FDA To Review Merck's V503 HPV Vaccine
By Cyndi Root
Merck announced in a press release that the Food and Drug Administration (FDA) has decided to review its V503 vaccine. Accepted for standard review, the investigational agent is indicated for human papillomavirus (HPV). The V503 vaccine showed positive results in a Phase III clinical study, which Merck relied on to file the application, and which the FDA may have relied on when deciding to review the drug. Study investigator Elmar Joura, M.D., Associate Professor of Gynecology and Obstetrics, Medical University of Vienna and Comprehensive Cancer Center, Vienna, Austria said, “In the Phase III studies being presented for the first time, V503 prevented approximately 97 percent of high-grade cervical, vulvar and vaginal diseases caused by five additional HPV types.”

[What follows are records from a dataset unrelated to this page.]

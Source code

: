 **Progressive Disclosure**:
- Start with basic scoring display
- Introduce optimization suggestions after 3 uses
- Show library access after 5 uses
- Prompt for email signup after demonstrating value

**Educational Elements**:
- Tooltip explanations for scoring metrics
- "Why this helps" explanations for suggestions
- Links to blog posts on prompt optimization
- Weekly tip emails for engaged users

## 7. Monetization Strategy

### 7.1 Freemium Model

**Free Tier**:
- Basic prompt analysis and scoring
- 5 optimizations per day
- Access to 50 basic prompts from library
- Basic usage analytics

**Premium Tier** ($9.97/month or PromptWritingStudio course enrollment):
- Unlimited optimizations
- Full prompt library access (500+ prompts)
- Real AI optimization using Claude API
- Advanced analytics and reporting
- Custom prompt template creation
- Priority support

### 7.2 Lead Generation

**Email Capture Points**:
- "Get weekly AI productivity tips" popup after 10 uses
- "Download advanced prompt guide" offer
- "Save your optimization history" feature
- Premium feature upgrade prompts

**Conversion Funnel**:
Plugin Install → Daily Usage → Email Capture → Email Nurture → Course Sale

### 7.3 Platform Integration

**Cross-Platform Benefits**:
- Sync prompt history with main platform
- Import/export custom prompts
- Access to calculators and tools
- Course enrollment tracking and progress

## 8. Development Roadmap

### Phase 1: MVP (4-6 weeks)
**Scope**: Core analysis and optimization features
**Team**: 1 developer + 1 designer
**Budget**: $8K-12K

Human papillomavirus is a sexually transmitted disease with over 40 different strains that can infect both females and males. Some HPV types infect the genitals and some infect the throat and mouth. Some infections are dormant while others become active and cause genital warts. Some strains are more virulent and cause cancer. People having sex, including oral sex, are susceptible to contracting the virus. The Centers for Disease Control (CDC) warns that condoms do not fully protect against HPV. The agency recommends vaccines for boys and girls as young as 11-12 years old. Currently, girls can get Cervarix and Gardasil vaccines and boys can get Gardasil.
V503 HPV Vaccine
The V503 investigational vaccine prevented 97% of HPV strains (types 31, 33, 45, 52, and 58) in the recent Phase III efficacy study. It also showed an immune response equal or greater than the Gardasil vaccine in types 6, 11, 16, and 18. The V503 vaccine was effective for five more types than Gardasil. Investigators found an almost equal amount of adverse events between V503 and Gardasil, however V503 caused a slightly higher incidence of injection site side effects including swelling and pain. Both groups reported mild or moderate pain at the injection site. Reported side effects included headache, nausea, dizziness, fatigue, and fever.

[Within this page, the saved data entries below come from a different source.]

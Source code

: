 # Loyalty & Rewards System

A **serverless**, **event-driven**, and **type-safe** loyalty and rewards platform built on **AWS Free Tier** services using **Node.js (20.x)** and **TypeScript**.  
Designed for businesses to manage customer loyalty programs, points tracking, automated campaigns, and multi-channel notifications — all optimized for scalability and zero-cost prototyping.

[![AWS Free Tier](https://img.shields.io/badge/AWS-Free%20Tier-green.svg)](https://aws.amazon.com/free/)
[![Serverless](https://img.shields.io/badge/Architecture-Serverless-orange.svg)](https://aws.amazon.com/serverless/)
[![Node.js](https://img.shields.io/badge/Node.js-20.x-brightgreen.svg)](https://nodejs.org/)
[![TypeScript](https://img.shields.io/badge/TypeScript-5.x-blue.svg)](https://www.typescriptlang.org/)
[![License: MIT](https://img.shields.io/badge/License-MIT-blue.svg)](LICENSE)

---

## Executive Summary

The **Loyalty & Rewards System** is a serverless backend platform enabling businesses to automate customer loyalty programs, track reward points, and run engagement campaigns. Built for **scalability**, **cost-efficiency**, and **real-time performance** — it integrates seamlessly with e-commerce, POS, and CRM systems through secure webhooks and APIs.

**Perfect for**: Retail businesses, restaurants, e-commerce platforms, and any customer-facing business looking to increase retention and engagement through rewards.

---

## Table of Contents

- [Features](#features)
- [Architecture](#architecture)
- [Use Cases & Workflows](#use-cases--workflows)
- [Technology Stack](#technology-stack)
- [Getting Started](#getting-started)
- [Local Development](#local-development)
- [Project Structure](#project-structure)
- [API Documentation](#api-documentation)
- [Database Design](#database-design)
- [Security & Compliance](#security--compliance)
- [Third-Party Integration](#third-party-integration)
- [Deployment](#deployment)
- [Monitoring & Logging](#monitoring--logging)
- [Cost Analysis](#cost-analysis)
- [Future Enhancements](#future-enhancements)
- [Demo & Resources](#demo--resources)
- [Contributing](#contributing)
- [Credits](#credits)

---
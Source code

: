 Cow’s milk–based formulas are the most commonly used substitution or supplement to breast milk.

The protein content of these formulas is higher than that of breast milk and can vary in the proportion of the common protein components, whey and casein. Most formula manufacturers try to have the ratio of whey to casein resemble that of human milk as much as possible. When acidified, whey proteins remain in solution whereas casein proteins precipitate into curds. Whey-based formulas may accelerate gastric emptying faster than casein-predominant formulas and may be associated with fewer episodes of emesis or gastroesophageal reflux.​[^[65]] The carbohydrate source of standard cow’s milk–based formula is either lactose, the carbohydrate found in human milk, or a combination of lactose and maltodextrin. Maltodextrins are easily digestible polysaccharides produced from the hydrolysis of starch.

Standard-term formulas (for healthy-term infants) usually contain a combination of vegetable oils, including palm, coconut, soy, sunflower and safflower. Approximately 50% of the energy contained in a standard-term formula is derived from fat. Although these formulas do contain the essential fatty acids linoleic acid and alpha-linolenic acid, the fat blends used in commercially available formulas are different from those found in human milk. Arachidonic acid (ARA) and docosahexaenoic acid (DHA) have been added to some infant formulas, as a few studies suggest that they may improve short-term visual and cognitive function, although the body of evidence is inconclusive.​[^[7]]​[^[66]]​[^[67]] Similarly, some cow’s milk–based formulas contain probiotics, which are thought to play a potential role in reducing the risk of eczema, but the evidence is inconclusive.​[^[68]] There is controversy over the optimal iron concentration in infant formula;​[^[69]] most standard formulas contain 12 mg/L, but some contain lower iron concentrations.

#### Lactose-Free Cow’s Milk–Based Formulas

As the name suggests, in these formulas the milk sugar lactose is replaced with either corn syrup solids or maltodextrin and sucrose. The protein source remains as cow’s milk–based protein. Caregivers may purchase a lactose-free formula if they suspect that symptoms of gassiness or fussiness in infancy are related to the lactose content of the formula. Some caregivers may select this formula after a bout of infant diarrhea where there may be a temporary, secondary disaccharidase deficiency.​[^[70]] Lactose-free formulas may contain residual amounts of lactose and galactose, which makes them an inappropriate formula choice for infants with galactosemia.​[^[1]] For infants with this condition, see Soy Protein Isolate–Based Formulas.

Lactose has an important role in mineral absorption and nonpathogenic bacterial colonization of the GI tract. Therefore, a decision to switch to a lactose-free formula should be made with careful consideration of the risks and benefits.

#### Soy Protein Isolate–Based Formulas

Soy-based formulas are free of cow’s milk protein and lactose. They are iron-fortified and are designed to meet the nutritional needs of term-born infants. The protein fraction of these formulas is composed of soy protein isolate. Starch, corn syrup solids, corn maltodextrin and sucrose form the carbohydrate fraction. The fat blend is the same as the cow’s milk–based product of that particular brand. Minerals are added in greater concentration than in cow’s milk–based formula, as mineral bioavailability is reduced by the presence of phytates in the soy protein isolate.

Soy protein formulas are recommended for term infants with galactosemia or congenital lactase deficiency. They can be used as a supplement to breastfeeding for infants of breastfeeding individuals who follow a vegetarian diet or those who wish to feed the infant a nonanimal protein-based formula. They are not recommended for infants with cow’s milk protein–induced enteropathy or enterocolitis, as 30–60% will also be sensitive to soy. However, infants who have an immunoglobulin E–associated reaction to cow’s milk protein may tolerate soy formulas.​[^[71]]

Merck is a globally positioned healthcare company, known as MSD outside the U.S. Its product line includes drugs and biologics. Roger M. Perlmutter, M.D., Ph.D., president of Merck Research Laboratories said, “Our investigational vaccine V503 reduced HPV-associated precancerous lesions in young women.” He added that its success was built on Gardasil’s success and the company maintains an ongoing commitment to research.